TASK
Without any of the pictures, transcribe all the lines below exactly.

INPUT RECORDS
* * *

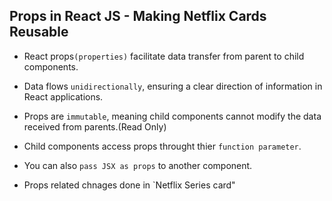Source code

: ## Props in React JS - Making Netflix Cards Reusable

- React props`(properties)` facilitate data transfer from parent to child components.
- Data flows `unidirectionally`, ensuring a clear direction of information in React applications.
- Props are `immutable`, meaning child components cannot modify the data received from parents.(Read Only)
- Child components access props throught thier `function parameter`.
- You can also `pass JSX as props` to another component.

- Props related chnages done in `Netflix Series card"

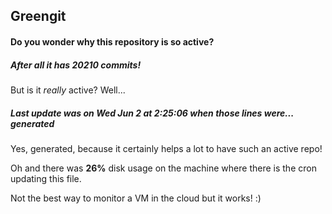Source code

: ## Greengit

#### Do you wonder why this repository is so active?

##### After all it has 20210 commits!

But is it *really* active? Well...

##### Last update was on Wed Jun 2 at 2:25:06 when those lines were... generated

Yes, generated, because it certainly helps a lot to have such an active repo!

Oh and there was **26%** disk usage on the machine
where there is the cron updating this file.

Not the best way to monitor a VM in the cloud but it works! :)
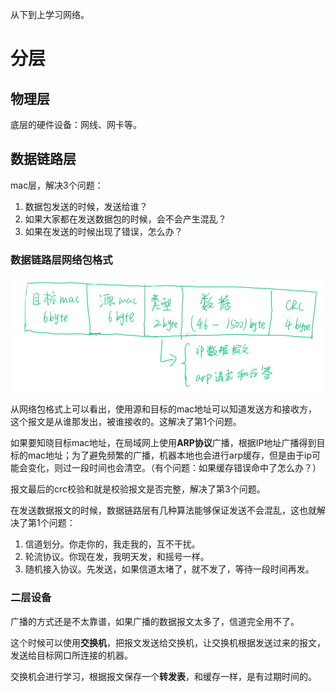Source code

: 从下到上学习网络。

# 分层

## 物理层

底层的硬件设备：网线、网卡等。

## 数据链路层

mac层，解决3个问题：

1. 数据包发送的时候，发送给谁？
2. 如果大家都在发送数据包的时候，会不会产生混乱？
3. 如果在发送的时候出现了错误，怎么办？

### 数据链路层网络包格式

![网络包格式](数据链路层/网络包格式.png)

从网络包格式上可以看出，使用源和目标的mac地址可以知道发送方和接收方，这个报文是从谁那发出，被谁接收的。这解决了第1个问题。

如果要知晓目标mac地址，在局域网上使用**ARP协议**广播，根据IP地址广播得到目标的mac地址；为了避免频繁的广播，机器本地也会进行arp缓存，但是由于ip可能会变化，则过一段时间也会清空。（有个问题：如果缓存错误命中了怎么办？）

报文最后的crc校验和就是校验报文是否完整，解决了第3个问题。

在发送数据报文的时候，数据链路层有几种算法能够保证发送不会混乱，这也就解决了第1个问题：

1. 信道划分。你走你的，我走我的，互不干扰。
2. 轮流协议。你现在发，我明天发，和摇号一样。
3. 随机接入协议。先发送，如果信道太堵了，就不发了，等待一段时间再发。

### 二层设备

广播的方式还是不太靠谱，如果广播的数据报文太多了，信道完全用不了。

这个时候可以使用**交换机**，把报文发送给交换机，让交换机根据发送过来的报文，发送给目标网口所连接的机器。

交换机会进行学习，根据报文保存一个**转发表**，和缓存一样，是有过期时间的。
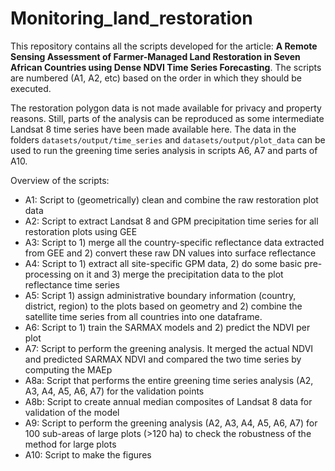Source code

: # Monitoring_land_restoration

This repository contains all the scripts developed for the article: **A Remote Sensing Assessment of Farmer-Managed Land Restoration in Seven African Countries using Dense NDVI Time Series Forecasting**. The scripts are numbered (A1, A2, etc) based on the order in which they should be executed.

The restoration polygon data is not made available for privacy and property reasons. Still, parts of the analysis can be reproduced as some intermediate Landsat 8 time series have been made available here. The data in the folders `datasets/output/time_series` and `datasets/output/plot_data` can be used to run the greening time series analysis in scripts A6, A7 and parts of A10. 

Overview of the scripts:
- A1: Script to (geometrically) clean and combine the raw restoration plot data
- A2: Script to extract Landsat 8 and GPM precipitation time series for all restoration plots using GEE
- A3: Script to 1) merge all the country-specific reflectance data extracted from GEE and 2) convert these raw DN values into surface reflectance
- A4: Script to 1) extract all site-specific GPM data, 2) do some basic pre-processing on it and 3) merge the precipitation data to the plot reflectance time series
- A5: Script 1) assign administrative boundary information (country, district, region) to the plots based on geometry and 2) combine the satellite time series from all countries into one dataframe.
- A6: Script to 1) train the SARMAX models and 2) predict the NDVI per plot
- A7: Script to perform the greening analysis. It merged the actual NDVI and predicted SARMAX NDVI and compared the two time series by computing the MAEp
- A8a: Script that performs the entire greening time series analysis (A2, A3, A4, A5, A6, A7) for the validation points
- A8b: Script to create annual median composites of Landsat 8 data for validation of the model
- A9: Script to perform the greening analysis (A2, A3, A4, A5, A6, A7) for 100 sub-areas of large plots (>120 ha) to check the robustness of the method for large plots
- A10: Script to make the figures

* * *

TASK RESPONSE
Source code

: ## Props in React JS - Making Netflix Cards Reusable

- React props`(properties)` facilitate data transfer from parent to child components.
- Data flows `unidirectionally`, ensuring a clear direction of information in React applications.
- Props are `immutable`, meaning child components cannot modify the data received from parents.(Read Only)
- Child components access props throught thier `function parameter`.
- You can also `pass JSX as props` to another component.

- Props related chnages done in `Netflix Series card"

Source code

: ## Greengit

#### Do you wonder why this repository is so active?

##### After all it has 20210 commits!

But is it *really* active? Well...

##### Last update was on Wed Jun 2 at 2:25:06 when those lines were... generated

Yes, generated, because it certainly helps a lot to have such an active repo!

Oh and there was **26%** disk usage on the machine
where there is the cron updating this file.

Not the best way to monitor a VM in the cloud but it works! :)
Source code

: 从下到上学习网络。

# 分层

## 物理层

底层的硬件设备：网线、网卡等。

## 数据链路层

mac层，解决3个问题：

1. 数据包发送的时候，发送给谁？
2. 如果大家都在发送数据包的时候，会不会产生混乱？
3. 如果在发送的时候出现了错误，怎么办？

### 数据链路层网络包格式

![网络包格式](数据链路层/网络包格式.png)

从网络包格式上可以看出，使用源和目标的mac地址可以知道发送方和接收方，这个报文是从谁那发出，被谁接收的。这解决了第1个问题。

如果要知晓目标mac地址，在局域网上使用**ARP协议**广播，根据IP地址广播得到目标的mac地址；为了避免频繁的广播，机器本地也会进行arp缓存，但是由于ip可能会变化，则过一段时间也会清空。（有个问题：如果缓存错误命中了怎么办？）

报文最后的crc校验和就是校验报文是否完整，解决了第3个问题。

在发送数据报文的时候，数据链路层有几种算法能够保证发送不会混乱，这也就解决了第1个问题：

1. 信道划分。你走你的，我走我的，互不干扰。
2. 轮流协议。你现在发，我明天发，和摇号一样。
3. 随机接入协议。先发送，如果信道太堵了，就不发了，等待一段时间再发。

### 二层设备

广播的方式还是不太靠谱，如果广播的数据报文太多了，信道完全用不了。

这个时候可以使用**交换机**，把报文发送给交换机，让交换机根据发送过来的报文，发送给目标网口所连接的机器。

交换机会进行学习，根据报文保存一个**转发表**，和缓存一样，是有过期时间的。
Source code

: # Monitoring_land_restoration

This repository contains all the scripts developed for the article: **A Remote Sensing Assessment of Farmer-Managed Land Restoration in Seven African Countries using Dense NDVI Time Series Forecasting**. The scripts are numbered (A1, A2, etc) based on the order in which they should be executed.

The restoration polygon data is not made available for privacy and property reasons. Still, parts of the analysis can be reproduced as some intermediate Landsat 8 time series have been made available here. The data in the folders `datasets/output/time_series` and `datasets/output/plot_data` can be used to run the greening time series analysis in scripts A6, A7 and parts of A10. 

Overview of the scripts:
- A1: Script to (geometrically) clean and combine the raw restoration plot data
- A2: Script to extract Landsat 8 and GPM precipitation time series for all restoration plots using GEE
- A3: Script to 1) merge all the country-specific reflectance data extracted from GEE and 2) convert these raw DN values into surface reflectance
- A4: Script to 1) extract all site-specific GPM data, 2) do some basic pre-processing on it and 3) merge the precipitation data to the plot reflectance time series
- A5: Script 1) assign administrative boundary information (country, district, region) to the plots based on geometry and 2) combine the satellite time series from all countries into one dataframe.
- A6: Script to 1) train the SARMAX models and 2) predict the NDVI per plot
- A7: Script to perform the greening analysis. It merged the actual NDVI and predicted SARMAX NDVI and compared the two time series by computing the MAEp
- A8a: Script that performs the entire greening time series analysis (A2, A3, A4, A5, A6, A7) for the validation points
- A8b: Script to create annual median composites of Landsat 8 data for validation of the model
- A9: Script to perform the greening analysis (A2, A3, A4, A5, A6, A7) for 100 sub-areas of large plots (>120 ha) to check the robustness of the method for large plots
- A10: Script to make the figures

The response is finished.